Here’s the recipe for the Pollirosa Pound Cake, the first dessert I ever had in this place of welcome and music, a balm for any soul:
Mrs. Rierson’s Pollirosa Pound Cake
Preheat oven to 350 degrees.
3 cups sugar
½ cups margarine (room temperature)
1 cup shortening
½ teaspoon vanilla
½ teaspoon lemon extract
1 ½ cups sifted plain flour
Cream sugar, margarine, and shortening. Beat eggs and add to mixture. Add vanilla and lemon and salt.
Slowly add flour and mix easily, but thoroughly.
Pour batter in a greased Bundt cake pan (or pound cake pan, if you prefer)
Bake 350 degrees for 45 minutes, then decrease to 325 degrees and bake for about 35-45 minutes more.
Editors Note: Pollirosa Restaurant is now closed. Tobaccoville is a village in Forsyth and Stokes counties in the U.S. state of North Carolina. The population was 2,441 at the 2010 census. While a Tobaccoville post office was established in 1887, the village was not incorporated until 1991. – Wikipedia
Malinda Dunlap Fillingim had the good fortune to move to her step-father’s hometown, Walnut Cove, NC when she was in eighth grade. Curious by nature, Malinda asked Mama Dunlap so many questions about her cooking that she finally gave up some of the old recipes she carried in her head. Malinda is an ESL teacher at Cape Fear Community College and lives in Leland with her husband.
Alana Maddox says
Your story takes me back to a long ago time cooking with my grandmother and growing up in the country in Arkansas.
Clyde Hill says
This is where my to be father in law decided I was OK for his daughter. I was living in Winston-Salem. My future in laws lived in Cleveland, OH. So I take everyone to Pollirosa for supper. After enjoying the home style cooking and listening to country music, we get in my to be father in law’s Eldorado, he turn the key, and click? With no lights, parking lot empty, I asked for the lug wrench. I didn’t have a hammer and did I say I didn’t have a flashlight?

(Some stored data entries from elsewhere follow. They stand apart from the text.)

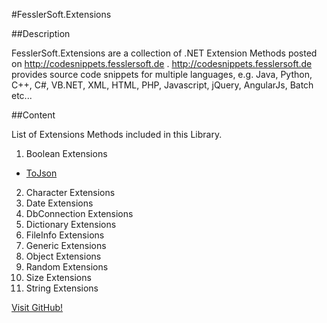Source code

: #FesslerSoft.Extensions

##Description

FesslerSoft.Extensions are a collection of .NET Extension Methods posted on http://codesnippets.fesslersoft.de .
http://codesnippets.fesslersoft.de provides source code snippets for multiple languages, e.g. Java, Python, C++, C#, VB.NET, XML, HTML, PHP, Javascript, jQuery, AngularJs, Batch etc...

##Content

List of Extensions Methods included in this Library.

1. Boolean Extensions
  * [ToJson](http://codesnippets.fesslersoft.de/convert-boolean-json-boolean-c-vb-net/)
2. Character Extensions
3. Date Extensions
4. DbConnection Extensions
5. Dictionary Extensions
6. FileInfo Extensions
7. Generic Extensions
8. Object Extensions
9. Random Extensions
10. Size Extensions
11. String Extensions

[Visit GitHub!](https://www.github.com)
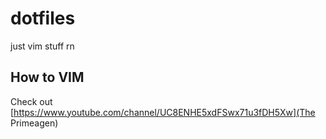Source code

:# dotfiles
just vim stuff rn

## How to VIM
Check out [https://www.youtube.com/channel/UC8ENHE5xdFSwx71u3fDH5Xw](The Primeagen)
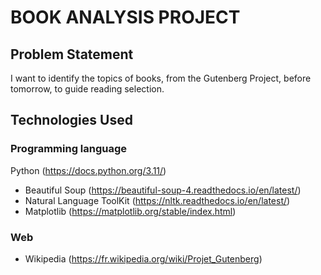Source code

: # BOOK ANALYSIS PROJECT

## Problem Statement
I want to identify the topics of books, from the Gutenberg Project, before tomorrow, to guide reading selection.

## Technologies Used

### Programming language
Python (https://docs.python.org/3.11/)
- Beautiful Soup (https://beautiful-soup-4.readthedocs.io/en/latest/)
- Natural Language ToolKit (https://nltk.readthedocs.io/en/latest/)
- Matplotlib (https://matplotlib.org/stable/index.html)

### Web
- Wikipedia (https://fr.wikipedia.org/wiki/Projet_Gutenberg)
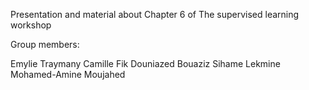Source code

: Presentation and material about Chapter 6 of The supervised learning workshop


Group members:

Emylie Traymany
Camille Fik 
Douniazed Bouaziz 
Sihame Lekmine
Mohamed-Amine Moujahed
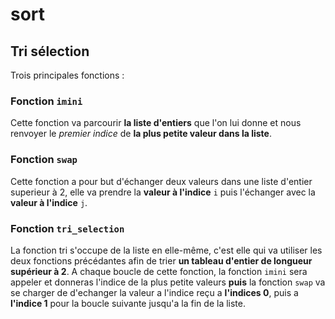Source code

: # sort

## Tri sélection

Trois principales fonctions :

### Fonction `imini`

Cette fonction va parcourir **la liste d'entiers** que l'on lui donne et nous renvoyer le *premier indice* de **la plus petite valeur dans la liste**.

### Fonction `swap`

Cette fonction a pour but d'échanger deux valeurs dans une liste d'entier superieur à 2, elle va prendre la **valeur à l'indice** `i` puis l'échanger avec la **valeur à l'indice** `j`.

### Fonction `tri_selection`

La fonction tri s'occupe de la liste en elle-même, c'est elle qui va utiliser les deux fonctions précédantes afin de trier **un tableau d'entier de longueur supérieur à 2**.
A chaque boucle de cette fonction, la fonction `imini` sera appeler et donneras l'indice de la plus petite valeurs **puis** la fonction `swap` va se charger de d'echanger la valeur a l'indice reçu a **l'indices 0**, puis a **l'indice 1** pour la boucle suivante jusqu'a la fin de la liste.
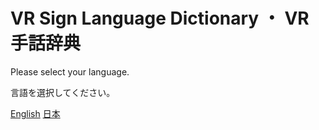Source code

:# VR Sign Language Dictionary ・ VR手話辞典
Please select your language.

言語を選択してください。

<a href="/#/en/home.md">English</a> <a href="/#/jp/home.md">日本</a>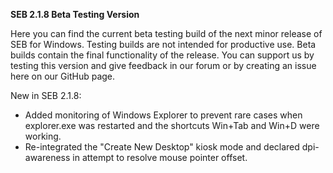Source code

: **SEB 2.1.8 Beta Testing Version**

Here you can find the current beta testing build of the next minor release of SEB for Windows. Testing builds are not intended for productive use. Beta builds contain the final functionality of the release. You can support us by testing this version and give feedback in our forum or by creating an issue here on our GitHub page. 

New in SEB 2.1.8:

- Added monitoring of Windows Explorer to prevent rare cases when explorer.exe was restarted and the shortcuts Win+Tab and Win+D were working.
- Re-integrated the "Create New Desktop" kiosk mode and declared dpi-awareness in attempt to resolve mouse pointer offset.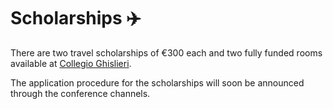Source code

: # Scholarships ✈️
There are two travel scholarships of €300 each and two fully funded rooms available at [Collegio Ghislieri](https://www.ghislieri.it/). 

The application procedure for the scholarships will soon be announced through the conference channels.
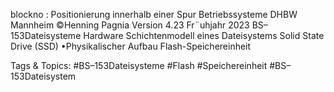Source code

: blockno : Positionierung innerhalb einer Spur
Betriebssysteme DHBW Mannheim ©Henning Pagnia Version 4.23 Fr¨uhjahr 2023 BS–153Dateisysteme Hardware Schichtenmodell eines Dateisystems
Solid State Drive (SSD)
•Physikalischer Aufbau
Flash-Speichereinheit

   Tags & Topics:
   #BS–153Dateisysteme
   #Flash
   #Speichereinheit
   #BS–153Dateisystem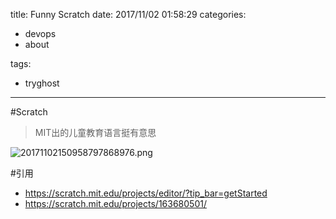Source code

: title: Funny Scratch
date: 2017/11/02 01:58:29
categories:

 - devops 
 - about 


tags:

- tryghost

---

#Scratch
>MIT出的儿童教育语言挺有意思

![20171102150958797868976.png](https://dn-zuoyun.qbox.me/20171102150958797868976.png)

#引用
* https://scratch.mit.edu/projects/editor/?tip_bar=getStarted
* https://scratch.mit.edu/projects/163680501/



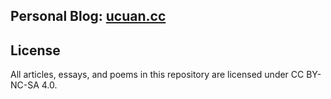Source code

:## Personal Blog: [ucuan.cc](https://ucuan.cc)

## License
All articles, essays, and poems in this repository are licensed under CC BY-NC-SA 4.0.  
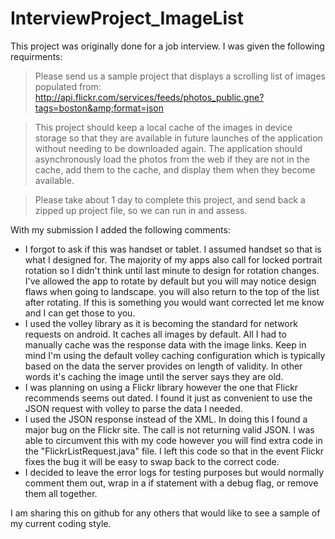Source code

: # InterviewProject_ImageList

This project was originally done for a job interview. I was given the following requirments:

> Please send us a sample project that displays a scrolling list of images populated from: http://api.flickr.com/services/feeds/photos_public.gne?tags=boston&amp;format=json

> This project should keep a local cache of the images in device storage so that they are available in future launches of the application without needing to be downloaded again. The application should asynchronously load the photos from the web if they are not in the cache, add them to the cache, and display them when they become available.
 
> Please take about 1 day to complete this project, and send back a zipped up project file, so we can run in and assess.

With my submission I added the following comments:

- I forgot to ask if this was handset or tablet.  I assumed handset so that is what I designed for. The majority of my apps also call for locked portrait rotation so I didn't think until last minute to design for rotation changes. I've allowed the app to rotate by default but you will may notice design flaws when going to landscape.  you will also return to the top of the list after rotating. If this is something you would want corrected let me know and I can get those to you.
- I used the volley library as it is becoming the standard for network requests on android. It caches all images by default. All I had to manually cache was the response data with the image links. Keep in mind I'm using the default volley caching configuration which is typically based on the data the server provides on length of validity. In other words it's caching the image until the server says they are old.
- I was planning on using a Flickr library however the one that Flickr recommends seems out dated.  I found it just as convenient to use the JSON request with volley to parse the data I needed.
- I used the JSON response instead of the XML. In doing this I found a major bug on the Flickr site.  The call is not returning valid JSON. I was able to circumvent this with my code however you will find extra code in the "FlickrListRequest.java" file. I left this code so that in the event Flickr fixes the bug it will be easy to swap back to the correct code.
- I decided to leave the error logs for testing purposes but would normally comment them out, wrap in a if statement with a debug flag, or remove them all together.

I am sharing this on github for any others that would like to see a sample of my current coding style.
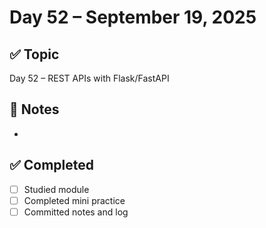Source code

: # Day 52 – September 19, 2025

## ✅ Topic
Day 52 – REST APIs with Flask/FastAPI

## 📝 Notes
- 

## ✅ Completed
- [ ] Studied module
- [ ] Completed mini practice
- [ ] Committed notes and log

Well felt with my hand the wire from the battery down to the starter on the 500 c.i. Engine. I told him to turn the key and hold until the engine started. I heard the starter click and I hit the starter with the lug wrench like I was breaking a rack of balls on a billiard table. The engine came to life and we drove back to Winston-Salem. The next day I installed a new starter. I can thank The Pollirosa event for proving my future in laws confidence in me. It Worked! I am coming up on being married for 43 years. We have lived in Houston Texas since 1986.
I am sorry to heat Pollirosa was never rebuilt.